The police officer was not allowed to describe the behavior of a pedophile but he merely defined the word for the jury as a word used in a magazine article which had already been introduced into evidence. There was no objection to his testimony. The statement by the prosecutor was obviously based on the facts in evidence and reflected a fair inference therefrom. Williams v. Commonwealth, Ky., 644 S.W.2d 335 (1982).

In any event, the isolated remarks made by the prosecutor in closing argument did not amount to reversible error when considered in context. Pendleton v. Commonwealth, Ky., 685 S.W.2d 549 (1985); RCr 9.24.

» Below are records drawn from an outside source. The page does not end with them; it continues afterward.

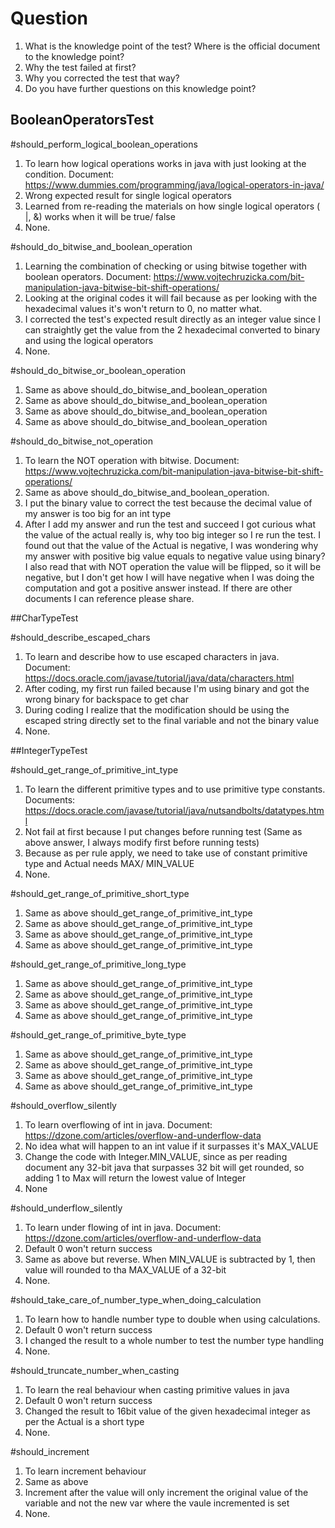 # Question
1. What is the knowledge point of the test? Where is the official document to the knowledge point?
2. Why the test failed at first?
3. Why you corrected the test that way?
4. Do you have further questions on this knowledge point?

## BooleanOperatorsTest

#should_perform_logical_boolean_operations
1. To learn how logical operations works in java with just looking at the condition. Document: https://www.dummies.com/programming/java/logical-operators-in-java/
2. Wrong expected result for single logical operators
3. Learned from re-reading the materials on how single logical operators ( |, &) works when it will be true/ false
4. None.


#should_do_bitwise_and_boolean_operation
1. Learning the combination of checking or using bitwise together with boolean operators. Document: https://www.vojtechruzicka.com/bit-manipulation-java-bitwise-bit-shift-operations/
2. Looking at the original codes it will fail because as per looking with the hexadecimal values it's won't return to 0, no matter what.
3. I corrected the test's expected result directly as an integer value since I can straightly get the value from the 2 hexadecimal converted to binary and using the logical operators
4. None.

#should_do_bitwise_or_boolean_operation
1. Same as above should_do_bitwise_and_boolean_operation
2. Same as above should_do_bitwise_and_boolean_operation
3. Same as above should_do_bitwise_and_boolean_operation
4. Same as above should_do_bitwise_and_boolean_operation

#should_do_bitwise_not_operation
1. To learn the NOT operation with bitwise. Document: https://www.vojtechruzicka.com/bit-manipulation-java-bitwise-bit-shift-operations/
2. Same as above should_do_bitwise_and_boolean_operation. 
3. I put the binary value to correct the test because the decimal value of my answer is too big for an int type
4. After I add my answer and run the test and succeed I got curious what the value of the actual 
really is, why too big integer so I re run the test. I found out that the value of the Actual is negative,
I was wondering why my answer with positive big value equals to negative value using binary?
I also read that with NOT operation the value will be flipped, so it will be negative, but I don't get
how I will have negative when I was doing the computation and got a positive answer instead. If there are other 
documents I can reference please share.




##CharTypeTest

#should_describe_escaped_chars
1. To learn and describe how to use escaped characters in java. Document: https://docs.oracle.com/javase/tutorial/java/data/characters.html
2. After coding, my first run failed because I'm using binary and got the wrong binary for backspace to get char
3. During coding I realize that the modification should be using the escaped string directly set to the final variable 
and not the binary value
4. None. 


##IntegerTypeTest

#should_get_range_of_primitive_int_type
1. To learn the different primitive types and to use primitive type constants. Documents: https://docs.oracle.com/javase/tutorial/java/nutsandbolts/datatypes.html
2. Not fail at first because I put changes before running test (Same as above answer, I always modify first before running tests)
3. Because as per rule apply, we need to take use of constant primitive type and Actual needs MAX/ MIN_VALUE
4. None.

#should_get_range_of_primitive_short_type
1. Same as above should_get_range_of_primitive_int_type
2. Same as above should_get_range_of_primitive_int_type
3. Same as above should_get_range_of_primitive_int_type
4. Same as above should_get_range_of_primitive_int_type

#should_get_range_of_primitive_long_type
1. Same as above should_get_range_of_primitive_int_type
2. Same as above should_get_range_of_primitive_int_type
3. Same as above should_get_range_of_primitive_int_type
4. Same as above should_get_range_of_primitive_int_type

#should_get_range_of_primitive_byte_type
1. Same as above should_get_range_of_primitive_int_type
2. Same as above should_get_range_of_primitive_int_type
3. Same as above should_get_range_of_primitive_int_type
4. Same as above should_get_range_of_primitive_int_type

#should_overflow_silently
1. To learn overflowing of int in java. Document: https://dzone.com/articles/overflow-and-underflow-data
2. No idea what will happen to an int value if it surpasses it's MAX_VALUE
3. Change the code with Integer.MIN_VALUE, since as per reading document any 32-bit java that surpasses 32 bit will get rounded, so adding 1 to Max will return the 
lowest value of Integer
4. None

#should_underflow_silently
1. To learn under flowing of int in java. Document: https://dzone.com/articles/overflow-and-underflow-data
2. Default 0 won't return success
3. Same as above but reverse. When MIN_VALUE is subtracted by 1, then value will rounded to tha MAX_VALUE of a 32-bit
4. None.

#should_take_care_of_number_type_when_doing_calculation
1. To learn how to handle number type to double when using calculations.
2. Default 0 won't return success
3. I changed the result to a whole number to test the number type handling
4. None.

#should_truncate_number_when_casting
1. To learn the real behaviour when casting primitive values in java
2. Default 0 won't return success
3. Changed the result to 16bit value of the given hexadecimal integer as per the Actual is a short type
4. None.

#should_increment
1. To learn increment behaviour
2. Same as above
3. Increment after the value will only increment the original value of the variable and not the new var where the vaule incremented is set
4. None.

The majority admits there was evidence sufficient to support a conviction. That should be the end of an opinion affirming the conviction rather than the lengthy majority opinion seeking to rationalize a reversal of the conviction. A careful review of the record clearly indicates that when you consider the quality and sufficiency of the evidence particularly the testimony of the victim and the entire case, there is no substantial possibility that the result upon any retrial will be any different. Consequently, the alleged error, if any, in regard to the "profile evidence" or the use of the word "pedophilia" is clearly nonprejudicial. Cf. Abernathy v. Commonwealth, Ky., 439 S.W.2d 949 (1969); RCr 9.24. Here, as conceded by the majority, the evidence of the defendant's guilt was clear. There was no prosecutorial misconduct which required reversal. The comments of any prosecutor must be viewed in the context of the total trial and what effect it has on the fairness of that trial. United States v. Young, 470 U.S. 1, 105 S. Ct. 1038, 84 L. Ed. 2d 1 (1985). See my dissenting opinion in Morris v. Commonwealth, Ky., 766 S.W.2d 58 (1989).

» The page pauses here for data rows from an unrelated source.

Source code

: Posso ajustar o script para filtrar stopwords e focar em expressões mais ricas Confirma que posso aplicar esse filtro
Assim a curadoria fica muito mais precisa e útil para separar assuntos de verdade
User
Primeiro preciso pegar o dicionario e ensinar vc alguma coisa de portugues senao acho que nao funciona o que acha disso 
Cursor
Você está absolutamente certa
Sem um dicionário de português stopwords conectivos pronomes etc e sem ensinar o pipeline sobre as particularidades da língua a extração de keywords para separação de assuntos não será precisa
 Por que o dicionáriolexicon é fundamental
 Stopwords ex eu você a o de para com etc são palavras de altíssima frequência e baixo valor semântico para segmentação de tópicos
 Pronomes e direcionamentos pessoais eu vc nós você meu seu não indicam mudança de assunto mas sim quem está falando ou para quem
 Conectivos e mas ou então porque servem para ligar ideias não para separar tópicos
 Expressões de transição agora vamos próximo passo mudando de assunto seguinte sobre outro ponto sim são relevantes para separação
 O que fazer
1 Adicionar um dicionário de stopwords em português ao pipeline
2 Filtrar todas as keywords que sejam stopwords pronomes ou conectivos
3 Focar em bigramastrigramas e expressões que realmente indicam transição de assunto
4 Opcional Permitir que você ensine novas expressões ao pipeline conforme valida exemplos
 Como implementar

The majority uses this relatively simple case to launch a broad and far-reaching attack on another unrelated case. The majority asserts that there is a similar problem which it raises in this case with its so-called "profile evidence rule" regarding the "child sexual abuse accommodation syndrome." Such a statement is totally lacking in logic. Clearly this is not an attempt by the majority to plant a small acorn or even to substitute a sapling; it is a bold planting of a fully mature oak tree when this case is analogized to the child sexual abuse accommodation syndrome. The majority uses this shaky comparison to overrule Commonwealth v. Craig, Ky., 783 S.W.2d 387 (1990). Craig, supra, involved the affirmance of a manslaughter conviction in which this Court held that the battered woman syndrome is not a mental condition, and expert testimony on the syndrome may come from someone other than *657 a psychiatrist or clinical psychologist in certain limited circumstances.

A careful examination of the briefs in this case reveals that neither party to the appellate process cited the case overruled or the case used by the majority to perpetrate the overruling. Clearly this is a giant leap in an effort that is totally beyond the authority of even a majority of this Court and has no place in this case. The noble language of the majority in defending the bookcases of the state pales into insignificance when we consider the ultimate invasion of privacy visited upon an 11 year old boy by the sodomy. The conviction should be affirmed in all respects.

REYNOLDS, J., joins in this dissent.


[1] What "pedophile" and "pedophilia" describe, if anything, in the standard nomenclature of psychiatry is nowhere provided in this case. For what it is worth, Webster's Ninth New Collegiate Dictionary (1983 ed.) defines "pedophilia" as "sexual perversion in which children are the preferred sex object," and "pedophile" as "one affected with pedophilia."